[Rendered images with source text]
——

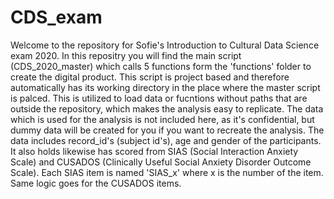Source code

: # CDS_exam
Welcome to the repository for Sofie's Introduction to Cultural Data Science exam 2020.
In this repositry you will find the main script (CDS_2020_master) which calls 5 functions form the 'functions' folder to create the digital product.
This script is project based and therefore automatically has its working directory in the place where the master script is palced. This is utilized to load data or fucntions without paths that are outside the repository, which makes the analysis easy to replicate.
The data which is used for the analysis is not included here, as it's confidential, but dummy data will be created for you if you want to recreate the analysis.
The data includes record_id's (subject id's), age and gender of the participants. It also holds likewise has scored from SIAS (Social Interaction Anxiety Scale) and CUSADOS (Clinically Useful Social Anxiety Disorder Outcome Scale). Each SIAS item is named 'SIAS_x' where x is the number of the item. Same logic goes for the CUSADOS items.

——

#### [Work request]
An exact reprint of the records above is required, with all pictures left out.

#### [Exercise result]
Source code

: # CDS_exam
Welcome to the repository for Sofie's Introduction to Cultural Data Science exam 2020.
In this repositry you will find the main script (CDS_2020_master) which calls 5 functions form the 'functions' folder to create the digital product.
This script is project based and therefore automatically has its working directory in the place where the master script is palced. This is utilized to load data or fucntions without paths that are outside the repository, which makes the analysis easy to replicate.
The data which is used for the analysis is not included here, as it's confidential, but dummy data will be created for you if you want to recreate the analysis.
The data includes record_id's (subject id's), age and gender of the participants. It also holds likewise has scored from SIAS (Social Interaction Anxiety Scale) and CUSADOS (Clinically Useful Social Anxiety Disorder Outcome Scale). Each SIAS item is named 'SIAS_x' where x is the number of the item. Same logic goes for the CUSADOS items.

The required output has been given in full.